> **Activity**: Work through the records below, line by line, and say how many lines include "PaaS", with nothing else.

> **Records for the exercise**:
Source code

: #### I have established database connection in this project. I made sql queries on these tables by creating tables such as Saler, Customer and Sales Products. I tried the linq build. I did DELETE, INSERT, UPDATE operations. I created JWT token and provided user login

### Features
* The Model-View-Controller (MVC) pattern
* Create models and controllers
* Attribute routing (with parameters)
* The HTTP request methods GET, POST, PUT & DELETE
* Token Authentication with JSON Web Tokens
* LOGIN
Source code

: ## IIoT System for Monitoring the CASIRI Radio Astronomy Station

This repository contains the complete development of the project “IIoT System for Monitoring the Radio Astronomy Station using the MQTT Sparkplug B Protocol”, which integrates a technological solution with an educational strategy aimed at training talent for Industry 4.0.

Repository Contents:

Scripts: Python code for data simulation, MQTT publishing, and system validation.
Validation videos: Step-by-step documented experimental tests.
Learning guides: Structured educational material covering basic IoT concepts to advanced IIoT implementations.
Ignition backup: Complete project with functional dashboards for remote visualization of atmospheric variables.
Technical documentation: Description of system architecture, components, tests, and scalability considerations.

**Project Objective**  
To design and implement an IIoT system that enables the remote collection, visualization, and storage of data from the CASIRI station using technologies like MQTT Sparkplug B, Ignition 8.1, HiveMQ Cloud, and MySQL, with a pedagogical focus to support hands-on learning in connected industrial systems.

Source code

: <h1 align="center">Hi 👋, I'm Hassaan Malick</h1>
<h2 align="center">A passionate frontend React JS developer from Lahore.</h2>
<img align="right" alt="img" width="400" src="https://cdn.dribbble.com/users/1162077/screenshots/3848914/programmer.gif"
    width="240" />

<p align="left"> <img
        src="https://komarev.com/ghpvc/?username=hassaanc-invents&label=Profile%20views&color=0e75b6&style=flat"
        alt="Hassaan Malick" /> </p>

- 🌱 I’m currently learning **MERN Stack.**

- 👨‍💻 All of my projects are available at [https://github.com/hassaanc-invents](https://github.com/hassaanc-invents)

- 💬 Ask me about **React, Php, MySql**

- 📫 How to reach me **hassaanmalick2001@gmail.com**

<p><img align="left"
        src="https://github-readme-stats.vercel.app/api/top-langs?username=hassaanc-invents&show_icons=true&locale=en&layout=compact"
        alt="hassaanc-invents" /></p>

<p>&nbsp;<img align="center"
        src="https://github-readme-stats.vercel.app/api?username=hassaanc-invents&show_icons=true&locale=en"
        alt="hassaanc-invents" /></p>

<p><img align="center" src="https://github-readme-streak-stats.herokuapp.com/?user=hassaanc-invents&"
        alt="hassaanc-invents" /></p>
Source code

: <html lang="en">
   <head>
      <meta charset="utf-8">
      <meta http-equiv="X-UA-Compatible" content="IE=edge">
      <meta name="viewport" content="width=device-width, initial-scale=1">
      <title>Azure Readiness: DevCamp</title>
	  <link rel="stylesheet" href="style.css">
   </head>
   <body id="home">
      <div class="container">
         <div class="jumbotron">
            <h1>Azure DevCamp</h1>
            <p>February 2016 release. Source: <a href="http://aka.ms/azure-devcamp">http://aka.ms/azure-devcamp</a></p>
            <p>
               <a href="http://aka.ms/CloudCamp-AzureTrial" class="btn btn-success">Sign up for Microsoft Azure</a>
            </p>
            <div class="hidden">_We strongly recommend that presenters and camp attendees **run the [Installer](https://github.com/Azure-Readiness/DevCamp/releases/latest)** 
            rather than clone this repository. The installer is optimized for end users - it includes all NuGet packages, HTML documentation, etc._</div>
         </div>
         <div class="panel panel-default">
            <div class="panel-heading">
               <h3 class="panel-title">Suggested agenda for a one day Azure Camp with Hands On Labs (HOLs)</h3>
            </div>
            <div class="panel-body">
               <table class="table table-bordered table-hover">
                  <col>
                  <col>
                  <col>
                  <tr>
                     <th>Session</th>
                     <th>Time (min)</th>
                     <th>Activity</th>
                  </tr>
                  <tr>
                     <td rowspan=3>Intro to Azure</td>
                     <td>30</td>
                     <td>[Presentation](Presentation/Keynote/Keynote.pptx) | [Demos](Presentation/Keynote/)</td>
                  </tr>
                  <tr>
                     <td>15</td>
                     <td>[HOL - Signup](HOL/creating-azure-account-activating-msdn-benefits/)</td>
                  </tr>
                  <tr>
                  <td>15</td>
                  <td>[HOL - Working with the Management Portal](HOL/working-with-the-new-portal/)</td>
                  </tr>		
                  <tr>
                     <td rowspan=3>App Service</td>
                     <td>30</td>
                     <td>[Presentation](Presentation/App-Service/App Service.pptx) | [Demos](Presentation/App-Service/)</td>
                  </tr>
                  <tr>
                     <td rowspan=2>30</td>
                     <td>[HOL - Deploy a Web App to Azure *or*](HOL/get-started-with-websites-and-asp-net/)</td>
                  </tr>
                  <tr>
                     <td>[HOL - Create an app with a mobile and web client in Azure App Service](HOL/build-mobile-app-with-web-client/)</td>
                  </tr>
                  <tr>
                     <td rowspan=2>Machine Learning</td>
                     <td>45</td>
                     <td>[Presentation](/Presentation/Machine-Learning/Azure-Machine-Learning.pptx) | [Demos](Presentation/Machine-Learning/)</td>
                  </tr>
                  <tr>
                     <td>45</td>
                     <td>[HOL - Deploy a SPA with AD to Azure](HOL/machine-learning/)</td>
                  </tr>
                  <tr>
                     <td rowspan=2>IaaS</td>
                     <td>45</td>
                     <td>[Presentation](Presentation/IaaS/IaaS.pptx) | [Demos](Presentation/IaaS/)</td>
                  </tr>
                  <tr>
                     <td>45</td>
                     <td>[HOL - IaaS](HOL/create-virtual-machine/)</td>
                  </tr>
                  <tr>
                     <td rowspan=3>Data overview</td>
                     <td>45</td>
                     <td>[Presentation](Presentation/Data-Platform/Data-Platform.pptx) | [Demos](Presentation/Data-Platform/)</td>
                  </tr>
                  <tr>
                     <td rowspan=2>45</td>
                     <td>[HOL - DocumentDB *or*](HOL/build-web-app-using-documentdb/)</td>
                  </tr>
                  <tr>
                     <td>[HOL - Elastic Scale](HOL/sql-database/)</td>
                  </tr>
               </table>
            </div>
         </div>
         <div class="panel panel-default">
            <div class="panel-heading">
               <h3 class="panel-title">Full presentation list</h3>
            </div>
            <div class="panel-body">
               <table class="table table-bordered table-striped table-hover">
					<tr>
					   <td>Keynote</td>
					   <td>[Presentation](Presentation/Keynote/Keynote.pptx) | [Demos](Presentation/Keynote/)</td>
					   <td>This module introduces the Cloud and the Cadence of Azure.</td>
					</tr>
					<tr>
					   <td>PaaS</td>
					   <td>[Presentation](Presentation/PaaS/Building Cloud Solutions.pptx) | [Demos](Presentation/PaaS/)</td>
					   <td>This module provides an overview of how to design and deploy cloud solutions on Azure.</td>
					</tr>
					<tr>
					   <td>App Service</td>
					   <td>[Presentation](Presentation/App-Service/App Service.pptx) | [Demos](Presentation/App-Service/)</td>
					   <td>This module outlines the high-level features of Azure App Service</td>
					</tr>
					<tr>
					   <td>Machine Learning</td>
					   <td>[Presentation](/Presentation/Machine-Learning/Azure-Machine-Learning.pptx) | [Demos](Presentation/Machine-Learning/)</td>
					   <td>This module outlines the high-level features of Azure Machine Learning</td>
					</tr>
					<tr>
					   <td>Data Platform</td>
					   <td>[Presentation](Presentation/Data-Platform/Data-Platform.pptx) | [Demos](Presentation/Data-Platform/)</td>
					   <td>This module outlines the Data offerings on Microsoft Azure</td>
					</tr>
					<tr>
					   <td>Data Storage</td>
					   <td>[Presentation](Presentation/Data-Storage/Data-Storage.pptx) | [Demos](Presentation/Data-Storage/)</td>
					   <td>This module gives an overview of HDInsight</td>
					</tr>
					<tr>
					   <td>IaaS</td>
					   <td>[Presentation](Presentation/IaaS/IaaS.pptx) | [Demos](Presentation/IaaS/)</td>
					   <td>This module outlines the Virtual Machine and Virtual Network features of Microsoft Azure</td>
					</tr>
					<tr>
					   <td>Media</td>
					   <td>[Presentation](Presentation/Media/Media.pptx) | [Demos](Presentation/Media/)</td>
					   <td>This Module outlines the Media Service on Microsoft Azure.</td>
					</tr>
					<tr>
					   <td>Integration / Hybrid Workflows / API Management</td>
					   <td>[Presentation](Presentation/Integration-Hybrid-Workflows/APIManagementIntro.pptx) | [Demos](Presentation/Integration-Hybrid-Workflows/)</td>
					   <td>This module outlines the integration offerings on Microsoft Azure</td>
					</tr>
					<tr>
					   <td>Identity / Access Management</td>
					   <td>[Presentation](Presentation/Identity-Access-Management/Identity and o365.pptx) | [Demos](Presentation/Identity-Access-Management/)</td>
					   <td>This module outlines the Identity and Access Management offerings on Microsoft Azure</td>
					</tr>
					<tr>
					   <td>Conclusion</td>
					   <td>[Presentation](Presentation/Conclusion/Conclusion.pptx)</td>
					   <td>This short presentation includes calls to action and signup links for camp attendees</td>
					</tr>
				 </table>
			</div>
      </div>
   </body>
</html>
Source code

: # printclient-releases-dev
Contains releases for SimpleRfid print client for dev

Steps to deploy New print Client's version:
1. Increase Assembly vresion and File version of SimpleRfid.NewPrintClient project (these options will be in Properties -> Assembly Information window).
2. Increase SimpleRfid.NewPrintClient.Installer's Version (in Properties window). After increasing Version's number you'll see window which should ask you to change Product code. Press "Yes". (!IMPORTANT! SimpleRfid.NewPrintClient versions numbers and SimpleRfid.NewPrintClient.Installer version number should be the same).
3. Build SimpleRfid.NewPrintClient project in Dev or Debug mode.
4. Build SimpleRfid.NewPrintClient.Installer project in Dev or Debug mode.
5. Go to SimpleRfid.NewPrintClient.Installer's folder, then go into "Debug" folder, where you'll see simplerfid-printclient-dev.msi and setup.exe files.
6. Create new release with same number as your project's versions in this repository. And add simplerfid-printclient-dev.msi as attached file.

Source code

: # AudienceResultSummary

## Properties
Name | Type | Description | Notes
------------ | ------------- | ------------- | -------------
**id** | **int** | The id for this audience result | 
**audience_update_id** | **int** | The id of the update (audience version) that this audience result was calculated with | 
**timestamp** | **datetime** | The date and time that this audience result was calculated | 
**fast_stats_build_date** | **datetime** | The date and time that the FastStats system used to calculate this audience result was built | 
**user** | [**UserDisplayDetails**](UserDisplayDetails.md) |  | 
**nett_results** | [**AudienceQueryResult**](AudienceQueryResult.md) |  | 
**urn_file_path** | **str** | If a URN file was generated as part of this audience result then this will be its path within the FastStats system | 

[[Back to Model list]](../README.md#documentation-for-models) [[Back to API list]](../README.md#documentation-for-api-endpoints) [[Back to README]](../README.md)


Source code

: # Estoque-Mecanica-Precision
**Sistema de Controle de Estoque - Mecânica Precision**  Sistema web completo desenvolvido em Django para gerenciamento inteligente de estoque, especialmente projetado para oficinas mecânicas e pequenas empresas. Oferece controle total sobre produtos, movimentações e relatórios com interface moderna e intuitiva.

> **Problem solution**: 2